Task to complete: Having found the line containing "The solution of" in the data below, reproduce that line and each one after it to the end, exactly, and include nothing else.

Collected data entries:

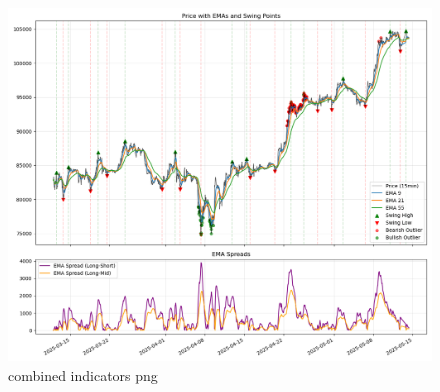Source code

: \documentclass[12pt]{article}
\begin{document}
\begin{figure}
    \centering
    \includegraphics[width=1\textwidth]{imgs/swingpoints_emaspread_priceOutliers.png}
    \caption{combined indicators png}
\end{figure}
\end{document}
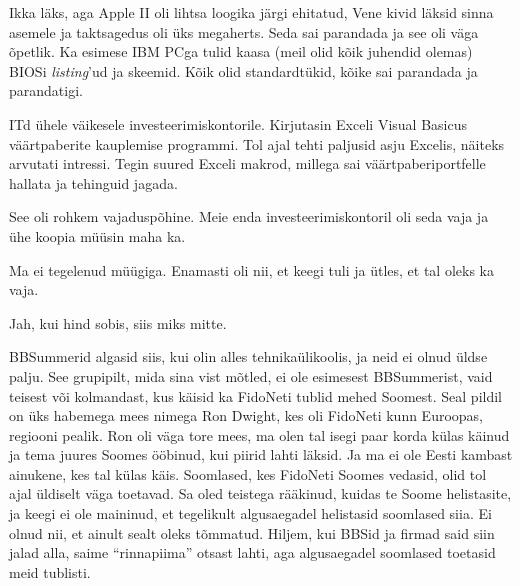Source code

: 
Ikka läks, aga Apple II oli 
lihtsa loogika järgi ehitatud, Vene kivid läksid sinna asemele ja taktsagedus oli üks 
megaherts. Seda sai parandada ja see oli väga õpetlik. Ka 
esimese IBM PCga tulid kaasa (meil olid 
kõik juhendid olemas) BIOSi \emph{listing}'ud ja skeemid. Kõik olid 
standardtükid, kõike sai parandada ja parandatigi. 


ITd ühele väikesele investeerimiskontorile. Kirjutasin 
Exceli Visual Basicus väärtpaberite 
kauplemise programmi. Tol ajal tehti paljusid asju Excelis, näiteks arvutati intressi. Tegin suured Exceli makrod, millega sai 
väärtpaberiportfelle hallata ja tehinguid jagada. 


See oli rohkem vajaduspõhine. Meie enda investeerimiskontoril oli seda 
vaja ja ühe koopia müüsin maha ka. 


Ma ei tegelenud müügiga. Enamasti oli nii, et keegi tuli ja ütles, et tal 
oleks ka vaja. 


Jah, kui hind sobis, siis miks mitte.


BBSummerid algasid siis, kui olin alles tehnikaülikoolis, ja neid ei olnud üldse palju. See grupipilt, mida sina vist 
mõtled, ei ole esimesest BBSummerist, vaid teisest või kolmandast, kus käisid ka FidoNeti tublid mehed Soomest. Seal 
pildil on üks habemega mees nimega Ron Dwight, kes 
oli FidoNeti kunn Euroopas, regiooni pealik. Ron 
oli väga tore mees, ma olen tal isegi paar korda külas käinud ja tema juures Soomes 
ööbinud, kui piirid lahti läksid. Ja ma ei ole Eesti kambast ainukene, kes tal
külas käis. 
Soomlased, kes FidoNeti Soomes vedasid, olid tol ajal üldiselt väga toetavad. 
Sa oled teistega rääkinud, kuidas te Soome helistasite, ja keegi ei ole 
maininud, et tegelikult algusaegadel helistasid soomlased siia. Ei olnud nii, 
et ainult sealt oleks tõmmatud. Hiljem, kui BBSid ja firmad said siin jalad 
alla, saime \enquote{rinnapiima} otsast lahti, aga algusaegadel 
soomlased toetasid meid tublisti. 

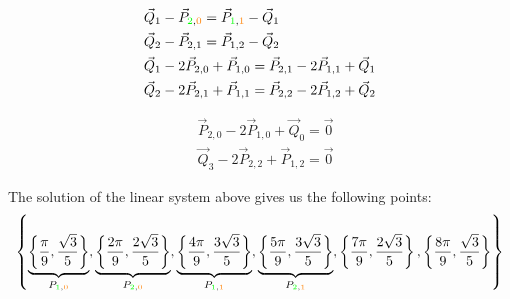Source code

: $$
\begin{aligned}
&\vec{Q}_1-\vec{P}_{\textcolor{green}{2},\textcolor{orange}{0}}=\vec{P}_{\textcolor{green}{1},\textcolor{orange}{1}}-\vec{Q}_1 \\
&\vec{Q}_2-\vec{P}_{2,1}=\vec{P}_{1,2}-\vec{Q}_2 \\
&\vec{Q}_1-2 \vec{P}_{2,0}+\vec{P}_{1,0}=\vec{P}_{2,1}-2 \vec{P}_{1,1}+\vec{Q}_1 \\
&\vec{Q}_2-2 \vec{P}_{2,1}+\vec{P}_{1,1}=\vec{P}_{2,2}-2 \vec{P}_{1,2}+\vec{Q}_2
\end{aligned}
$$

$$
\begin{aligned}
&\vec{P}_{2,0}-2 \vec{P}_{1,0}+\vec{Q}_0=\overrightarrow{0} \\
&\vec{Q}_3-2 \vec{P}_{2,2}+\vec{P}_{1,2}=\overrightarrow{0}
\end{aligned}
$$

The solution of the linear system above gives us the following points:
$$
\left\{\underbrace{\left\{\frac{\pi}{9}, \frac{\sqrt{3}}{5}\right\}}_{P_{\textcolor{green}{1}, \textcolor{orange}{0}}},\underbrace{\left\{\frac{2 \pi}{9}, \frac{2 \sqrt{3}}{5}\right\}}_{P_{\textcolor{green}{2}, \textcolor{orange}{0}}},\underbrace{\left\{\frac{4 \pi}{9}, \frac{3 \sqrt{3}}{5}\right\}}_{P_{\textcolor{green}{1}, \textcolor{orange}{1}}},\underbrace{\left\{\frac{5 \pi}{9}, \frac{3 \sqrt{3}}{5}\right\}}_{P_{\textcolor{green}{2}, \textcolor{orange}{1}}},\left\{\frac{7 \pi}{9}, \frac{2 \sqrt{3}}{5}\right\},\left\{\frac{8 \pi}{9}, \frac{\sqrt{3}}{5}\right\}\right\}
$$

Answer to the exercise:
The solution of the linear system above gives us the following points:
$$
\left\{\underbrace{\left\{\frac{\pi}{9}, \frac{\sqrt{3}}{5}\right\}}_{P_{\textcolor{green}{1}, \textcolor{orange}{0}}},\underbrace{\left\{\frac{2 \pi}{9}, \frac{2 \sqrt{3}}{5}\right\}}_{P_{\textcolor{green}{2}, \textcolor{orange}{0}}},\underbrace{\left\{\frac{4 \pi}{9}, \frac{3 \sqrt{3}}{5}\right\}}_{P_{\textcolor{green}{1}, \textcolor{orange}{1}}},\underbrace{\left\{\frac{5 \pi}{9}, \frac{3 \sqrt{3}}{5}\right\}}_{P_{\textcolor{green}{2}, \textcolor{orange}{1}}},\left\{\frac{7 \pi}{9}, \frac{2 \sqrt{3}}{5}\right\},\left\{\frac{8 \pi}{9}, \frac{\sqrt{3}}{5}\right\}\right\}
$$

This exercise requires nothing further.